I know I am not in the average developer sphere, but working as a data
provider to the wider public (ok scientific public) SPARQL is fantastic. First
is that classic rest+json give data but do not allow analytics. Second is that
SPARQL has federation. While CPU time wise it is inefficient for scientists
its saves them months trying to get a local copy of the db setup.

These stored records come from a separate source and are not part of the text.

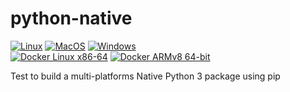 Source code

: # python-native
[![Linux](https://github.com/Mizux/python-native/actions/workflows/linux.yml/badge.svg)](https://github.com/Mizux/python-native/actions/workflows/linux.yml)
[![MacOS](https://github.com/Mizux/python-native/actions/workflows/macos.yml/badge.svg)](https://github.com/Mizux/python-native/actions/workflows/macos.yml)
[![Windows](https://github.com/Mizux/python-native/actions/workflows/win.yml/badge.svg)](https://github.com/Mizux/python-native/actions/workflows/win.yml)<br>
[![Docker Linux x86-64](https://github.com/Mizux/python-native/actions/workflows/docker_amd64.yml/badge.svg)](https://github.com/Mizux/python-native/actions/workflows/docker_amd64.yml)
[![Docker ARMv8 64-bit](https://github.com/Mizux/python-native/actions/workflows/docker_arm64v8.yml/badge.svg)](https://github.com/Mizux/python-native/actions/workflows/docker_arm64v8.yml)

Test to build a multi-platforms Native Python 3 package using pip
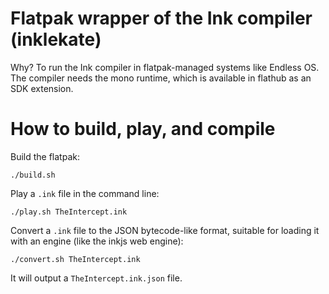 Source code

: # Flatpak wrapper of the Ink compiler (inklekate)

Why? To run the Ink compiler in flatpak-managed systems like Endless
OS. The compiler needs the mono runtime, which is available in flathub
as an SDK extension.

# How to build, play, and compile

Build the flatpak:

    ./build.sh

Play a `.ink` file in the command line:

    ./play.sh TheIntercept.ink

Convert a `.ink` file to the JSON bytecode-like format, suitable for
loading it with an engine (like the inkjs web engine):

    ./convert.sh TheIntercept.ink

It will output a `TheIntercept.ink.json` file.
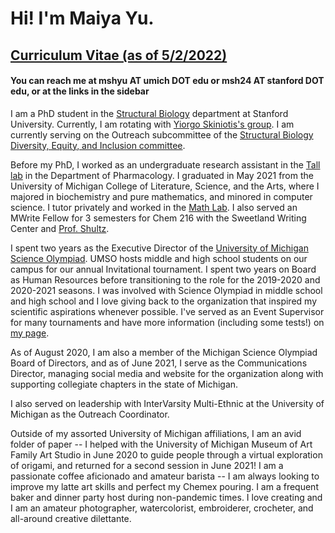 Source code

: # Hi! I'm Maiya Yu.

## [Curriculum Vitae (as of 5/2/2022)](/files/cv_maiya_yu.pdf)

#### You can reach me at mshyu AT umich DOT edu or msh24 AT stanford DOT edu, or at the links in the sidebar

I am a PhD student in the [Structural Biology](https://med.stanford.edu/structuralbio.html) department at Stanford University. Currently, I am rotating with [Yiorgo Skiniotis's group](https://med.stanford.edu/skiniotislab.html). I am currently serving on the Outreach subcommittee of the [Structural Biology Diversity, Equity, and Inclusion committee](https://med.stanford.edu/structuralbio/diversity-equity-and-inclusion.html).

Before my PhD, I worked as an undergraduate research assistant in the [Tall lab](https://sites.google.com/umich.edu/greg-tall-lab/home) in
 the Department of Pharmacology.
I graduated in May 2021 from the University of Michigan College of Literature, Science, and the Arts, where I majored in biochemistry and pure mathematics, and minored in computer science.
I tutor privately and worked in the [Math Lab](https://lsa.umich.edu/math/undergraduates/course-resources/math-lab.html).
I also served an MWrite Fellow for 3 semesters for Chem 216 with the Sweetland Writing Center and [Prof. Shultz](https://sites.lsa.umich.edu/shultz-lab/).

I spent two years as the Executive Director of the [University of Michigan Science Olympiad](https://umichscioly.org).
UMSO hosts middle and high school students on our campus for
our annual Invitational tournament.
I spent two years on Board as Human Resources before transitioning to the role for the 2019-2020 and 2020-2021 seasons.
I was involved with Science Olympiad in middle school and high school
and I love giving back to the organization that inspired my scientific aspirations whenever possible.
I've served as an Event Supervisor for many tournaments and have more information (including some tests!) on [my page](/miscellanea/science-olympiad).

As of August 2020, I am also a member of the Michigan Science Olympiad Board of
Directors, and as of June 2021, I serve as the Communications Director, managing social media and website for the organization along with supporting collegiate chapters in the state of Michigan.

I also served on leadership with InterVarsity Multi-Ethnic at the University of
 Michigan as the Outreach Coordinator.

 Outside of my assorted University of Michigan affiliations, I am an avid folder of paper -- I helped with the University of Michigan Museum of Art Family Art Studio in June 2020 to guide people through a virtual exploration of origami, and returned for a second session in June 2021!
I am a passionate coffee aficionado and amateur barista -- I am always looking to improve my latte art skills and perfect my Chemex pouring.
I am a frequent baker and dinner party host during non-pandemic
times.
I love creating and I am an amateur photographer, watercolorist, embroiderer, crocheter, and all-around creative dilettante.
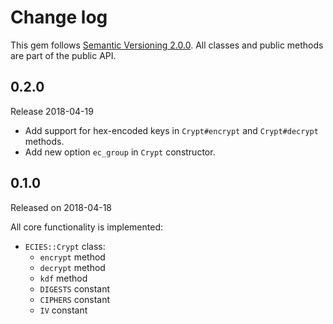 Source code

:Change log
====

This gem follows [Semantic Versioning 2.0.0](http://semver.org/spec/v2.0.0.html).
All classes and public methods are part of the public API.

0.2.0
---
Release 2018-04-19

- Add support for hex-encoded keys in `Crypt#encrypt` and `Crypt#decrypt` methods.
- Add new option `ec_group` in `Crypt` constructor.

0.1.0
----
Released on 2018-04-18

All core functionality is implemented:

- `ECIES::Crypt` class:
  - `encrypt` method
  - `decrypt` method
  - `kdf` method
  - `DIGESTS` constant
  - `CIPHERS` constant
  - `IV` constant
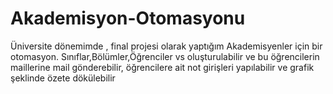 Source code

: # Akademisyon-Otomasyonu
Üniversite dönemimde , final projesi olarak yaptığım Akademisyenler için bir otomasyon. Sınıflar,Bölümler,Öğrenciler vs oluşturulabilir ve bu öğrencilerin maillerine mail gönderebilir, öğrencilere ait not girişleri yapılabilir ve grafik şeklinde özete dökülebilir
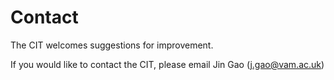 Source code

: # Contact

The CIT welcomes suggestions for improvement. 

If you would like to contact the CIT, please email Jin Gao (j.gao@vam.ac.uk)


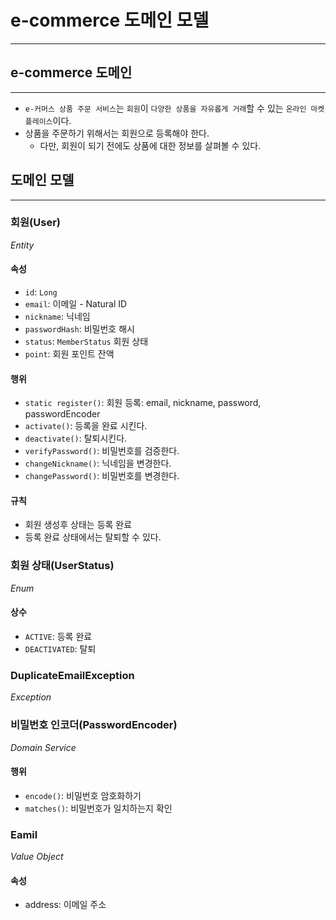 # e-commerce 도메인 모델

---

## e-commerce 도메인

---
- `e-커머스 상품 주문 서비스`는 `회원`이 `다양한 상품을 자유롭게 거래`할 수 있는 `온라인 마켓플레이스`이다.
- 상품을 주문하기 위해서는 회원으로 등록해야 한다.
  - 다만, 회원이 되기 전에도 상품에 대한 정보를 살펴볼 수 있다.

## 도메인 모델

---

### 회원(User)
_Entity_
#### 속성
- `id`: `Long`
- `email`: 이메일 - Natural ID
- `nickname`: 닉네임
- `passwordHash`: 비밀번호 해시
- `status`: `MemberStatus` 회원 상태
- `point`: 회원 포인트 잔액
#### 행위
- `static register()`: 회원 등록: email, nickname, password, passwordEncoder
- `activate()`: 등록을 완료 시킨다.
- `deactivate()`: 탈퇴시킨다.
- `verifyPassword()`: 비밀번호를 검증한다.
- `changeNickname()`: 닉네임을 변경한다.
- `changePassword()`: 비밀번호를 변경한다.
#### 규칙
- 회원 생성후 상태는 등록 완료
- 등록 완료 상태에서는 탈퇴할 수 있다.

### 회원 상태(UserStatus)
_Enum_
#### 상수
- `ACTIVE`: 등록 완료
- `DEACTIVATED`: 탈퇴

### DuplicateEmailException
_Exception_

### 비밀번호 인코더(PasswordEncoder)
_Domain Service_
#### 행위
- `encode()`: 비밀번호 암호화하기
- `matches()`: 비밀번호가 일치하는지 확인

### Eamil
_Value Object_
#### 속성
- address: 이메일 주소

SPARQL implementations are reasonably efficient and certainly do not need to
be less efficient than SQL stores (even if they often are). However, as it is
a query language not an implementation it can behave completely different.
i.e. it can have great K/V performance with relatively poor analytics e.g.
Marklogic or Oracle NoSQL SPARQL. or poor K/V perf but good analytic e.g.
virtuoso or Oracle Semnet on its RDBMS. You can switch implementation and have
completely different performance characteristics without needing to redo your
data model etc...

As lead developer for the public facing rest and sparql endpoints of the
UniProt consortium I know which is cheaper to run, SPARQL by an order of
magnitude even if it uses more hardware.

Even inside the consortium developers who should have easy access to our SQL
databases use our public SPARQL endpoint because it is easier to do so. That
includes developers who have been writing SQL for decades and are not afraid
of an explain plan. Opening a webpage is just quicker than getting SQL
developer started and requires a whole lot less of tunneling.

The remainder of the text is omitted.